Batch_size不一致导致相同数据在同一模型上输出不一致 #328

@Let-the-bullet-fly

Description

@Let-the-bullet-fly

1.Describe the current behavior / 问题描述 (Mandatory / 必填)

vgg16模型,cifar10数据集,Batch_size为1和64时,相同数据在同一模型上输出不一致

2.Environment / 环境信息 (Mandatory / 必填)

  • Hardware Environment / 硬件环境(Mandatory / 必填):
后端类型 硬件具体类别
GPU NVIDIA GeForce RTX 3090 * 8
CPU Intel(R) Xeon(R) Gold 6226R CPU @ 2.90GHz
RAM 96GB
  • Software Environment / 软件环境 (Mandatory / 必填):
Software Version(根据实际修改,必填)
MindSpore MindSpore 2.0.0
MindFormers 1.1.0
MindIE
CANN
Python Python 3.9.19
OS platform Ubuntu 18.04.2 LTS
GCC/Compiler version

3.Related testcase / 关联用例 (Mandatory / 必填)

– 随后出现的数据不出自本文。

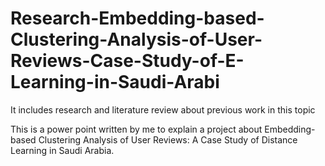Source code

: # Research-Embedding-based-Clustering-Analysis-of-User-Reviews-Case-Study-of-E-Learning-in-Saudi-Arabi

It includes research and literature review about previous work in this topic

This is a power point written by me to explain a project about Embedding-based Clustering Analysis of User Reviews: A Case Study of Distance Learning in Saudi Arabia.


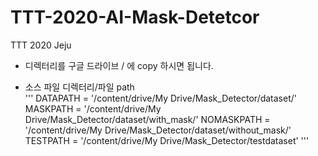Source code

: # TTT-2020-AI-Mask-Detetcor
TTT 2020 Jeju 

*  디렉터리를 구글 드라이브 / 에 copy 하시면 됩니다. 

* 소스 파일 디렉터리/파일 path  
'''
DATAPATH = '/content/drive/My Drive/Mask_Detector/dataset/'
MASKPATH = '/content/drive/My Drive/Mask_Detector/dataset/with_mask/'
NOMASKPATH = '/content/drive/My Drive/Mask_Detector/dataset/without_mask/'
TESTPATH = '/content/drive/My Drive/Mask_Detector/testdataset'
'''
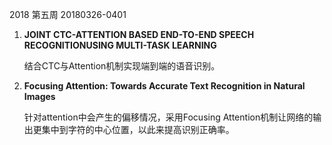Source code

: 2018 第五周 20180326-0401


<ol>
<li><b>JOINT CTC-ATTENTION BASED END-TO-END SPEECH RECOGNITIONUSING MULTI-TASK LEARNING</b></li>
 <p>结合CTC与Attention机制实现端到端的语音识别。</p>
<li><b>Focusing Attention: Towards Accurate Text Recognition in Natural Images</b></li>
  <p>针对attention中会产生的偏移情况，采用Focusing Attention机制让网络的输出更集中到字符的中心位置，以此来提高识别正确率。</p>
</ol>

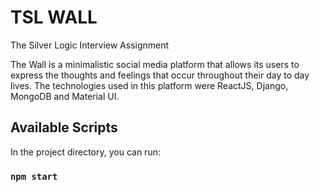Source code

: # TSL WALL

The Silver Logic Interview Assignment


The Wall is a minimalistic social media platform that allows its users to express the thoughts and feelings that occur throughout their day to day lives. The technologies used in this platform were ReactJS, Django, MongoDB and Material UI.

## Available Scripts

In the project directory, you can run:

### `npm start`
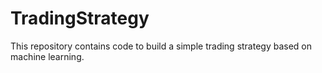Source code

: # TradingStrategy

This repository contains code to build a simple trading strategy based on machine learning.
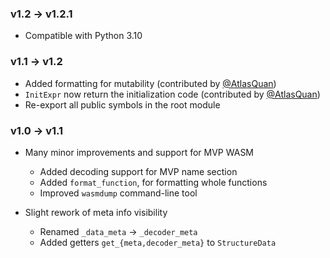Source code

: ### v1.2 -> v1.2.1

- Compatible with Python 3.10

### v1.1 -> v1.2

- Added formatting for mutability (contributed by [@AtlasQuan])
- `InitExpr` now return the initialization code (contributed by [@AtlasQuan])
- Re-export all public symbols in the root module

### v1.0 -> v1.1

- Many minor improvements and support for MVP WASM
    - Added decoding support for MVP name section
    - Added `format_function`, for formatting whole functions
    - Improved `wasmdump` command-line tool

- Slight rework of meta info visibility
    - Renamed `_data_meta` -> `_decoder_meta`
    - Added getters `get_{meta,decoder_meta}` to `StructureData`

[@AtlasQuan]: https://github.com/AtlasQuan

4.Steps to reproduce the issue / 重现步骤 (Mandatory / 必填)

import mindspore.dataset as ds
import mindspore
from mindspore import Tensor
import torch
import os
import numpy as np
from torch.utils.data import TensorDataset, DataLoader
from mindspore import context
import model_util as model_util

# mindspore.set_context(mode=mindspore.GRAPH_MODE, device_target="GPU", device_id=0)
os.environ['TF_CPP_MIN_LOG_LEVEL'] = '3'
os.environ['CUDA_DEVICE_ORDER'] = 'PCI_BUS_ID'
os.environ['CUDA_VISIBLE_DEVICES'] = "0"
torch.backends.cudnn.benchmark = True  # cuDNN 衡量库里面的多个卷积算法速度,然后选择其中最快的那个卷积算法

#  vgg16 deeplabv3 deeplabv3plus openpose patchcore unet resnet50 textcnn ssimae
model_name = "vgg16"

# cifar10 Pascal_VOC_deeplab openposecoco2017 ischanllge patchcoreMVTecAD
dataset_name = "cifar10"

batch_size = 1

device_target = "GPU"
device = "cuda"
device_id = 0
DEVICE = torch.device(device)
attack = "wanet"

data_size = {
    'cifar10': (3, 224, 224),
}


def get_model_and_load_weight():
    pt_model_filepath = f'/data2/CKPTS/' + model_name + '/' + model_name + '.pth'
    ms_model_filepath = f'/data2/CKPTS/' + model_name + '/' + model_name + '.ckpt'
    f = open('./config.txt', 'w')
    config_path = r'../common/config/' + model_name + '.yaml'
    f.write(config_path.lower())
    f.close()

    input_size = (batch_size,) + data_size[dataset_name]

    # 获取模型并加载权重
    ms_model, pt_model = model_util.get_model(model_name, device_target, device_id, input_size)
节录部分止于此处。